ACTION ITEM: Down to the last line below, repeat the entries word for word and drop the pictures.

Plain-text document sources
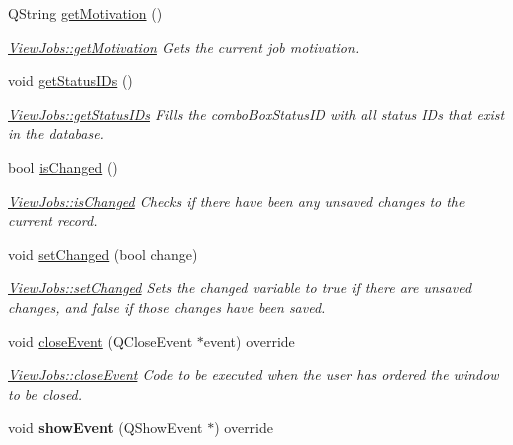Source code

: \begin{DoxyCompactItemize}
Q\+String \mbox{\hyperlink{class_view_jobs_a238ec5365ef2c39baa97670769dfedca}{get\+Motivation}} ()
\begin{DoxyCompactList}\small\item\em \mbox{\hyperlink{class_view_jobs_a238ec5365ef2c39baa97670769dfedca}{View\+Jobs\+::get\+Motivation}} Gets the current job motivation. \end{DoxyCompactList}\item 
\mbox{\label{class_view_jobs_adabe196e81c74d17c436de1a6ea12099}} 
void \mbox{\hyperlink{class_view_jobs_adabe196e81c74d17c436de1a6ea12099}{get\+Status\+I\+Ds}} ()
\begin{DoxyCompactList}\small\item\em \mbox{\hyperlink{class_view_jobs_adabe196e81c74d17c436de1a6ea12099}{View\+Jobs\+::get\+Status\+I\+Ds}} Fills the combo\+Box\+Status\+ID with all status I\+Ds that exist in the database. \end{DoxyCompactList}\item 
bool \mbox{\hyperlink{class_view_jobs_a5f75b45d28ce7f4a8050ce9ce0f44350}{is\+Changed}} ()
\begin{DoxyCompactList}\small\item\em \mbox{\hyperlink{class_view_jobs_a5f75b45d28ce7f4a8050ce9ce0f44350}{View\+Jobs\+::is\+Changed}} Checks if there have been any unsaved changes to the current record. \end{DoxyCompactList}\item 
void \mbox{\hyperlink{class_view_jobs_a3cba868c6deadaf4b35c18982f7ec35e}{set\+Changed}} (bool change)
\begin{DoxyCompactList}\small\item\em \mbox{\hyperlink{class_view_jobs_a3cba868c6deadaf4b35c18982f7ec35e}{View\+Jobs\+::set\+Changed}} Sets the changed variable to true if there are unsaved changes, and false if those changes have been saved. \end{DoxyCompactList}\item 
void \mbox{\hyperlink{class_view_jobs_a832503ca9eb4e4bf79c2fb48a59141aa}{close\+Event}} (Q\+Close\+Event $\ast$event) override
\begin{DoxyCompactList}\small\item\em \mbox{\hyperlink{class_view_jobs_a832503ca9eb4e4bf79c2fb48a59141aa}{View\+Jobs\+::close\+Event}} Code to be executed when the user has ordered the window to be closed. \end{DoxyCompactList}\item 
\mbox{\label{class_view_jobs_a50f3a52f43e097d46e106e0aa31e9eb4}} 
void {\bfseries show\+Event} (Q\+Show\+Event $\ast$) override
\end{DoxyCompactItemize}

EXERCISE OUTPUT:
Source code

: \begin{DoxyCompactItemize}
Q\+String \mbox{\hyperlink{class_view_jobs_a238ec5365ef2c39baa97670769dfedca}{get\+Motivation}} ()
\begin{DoxyCompactList}\small\item\em \mbox{\hyperlink{class_view_jobs_a238ec5365ef2c39baa97670769dfedca}{View\+Jobs\+::get\+Motivation}} Gets the current job motivation. \end{DoxyCompactList}\item 
\mbox{\label{class_view_jobs_adabe196e81c74d17c436de1a6ea12099}} 
void \mbox{\hyperlink{class_view_jobs_adabe196e81c74d17c436de1a6ea12099}{get\+Status\+I\+Ds}} ()
\begin{DoxyCompactList}\small\item\em \mbox{\hyperlink{class_view_jobs_adabe196e81c74d17c436de1a6ea12099}{View\+Jobs\+::get\+Status\+I\+Ds}} Fills the combo\+Box\+Status\+ID with all status I\+Ds that exist in the database. \end{DoxyCompactList}\item 
bool \mbox{\hyperlink{class_view_jobs_a5f75b45d28ce7f4a8050ce9ce0f44350}{is\+Changed}} ()
\begin{DoxyCompactList}\small\item\em \mbox{\hyperlink{class_view_jobs_a5f75b45d28ce7f4a8050ce9ce0f44350}{View\+Jobs\+::is\+Changed}} Checks if there have been any unsaved changes to the current record. \end{DoxyCompactList}\item 
void \mbox{\hyperlink{class_view_jobs_a3cba868c6deadaf4b35c18982f7ec35e}{set\+Changed}} (bool change)
\begin{DoxyCompactList}\small\item\em \mbox{\hyperlink{class_view_jobs_a3cba868c6deadaf4b35c18982f7ec35e}{View\+Jobs\+::set\+Changed}} Sets the changed variable to true if there are unsaved changes, and false if those changes have been saved. \end{DoxyCompactList}\item 
void \mbox{\hyperlink{class_view_jobs_a832503ca9eb4e4bf79c2fb48a59141aa}{close\+Event}} (Q\+Close\+Event $\ast$event) override
\begin{DoxyCompactList}\small\item\em \mbox{\hyperlink{class_view_jobs_a832503ca9eb4e4bf79c2fb48a59141aa}{View\+Jobs\+::close\+Event}} Code to be executed when the user has ordered the window to be closed. \end{DoxyCompactList}\item 
\mbox{\label{class_view_jobs_a50f3a52f43e097d46e106e0aa31e9eb4}} 
void {\bfseries show\+Event} (Q\+Show\+Event $\ast$) override
\end{DoxyCompactItemize}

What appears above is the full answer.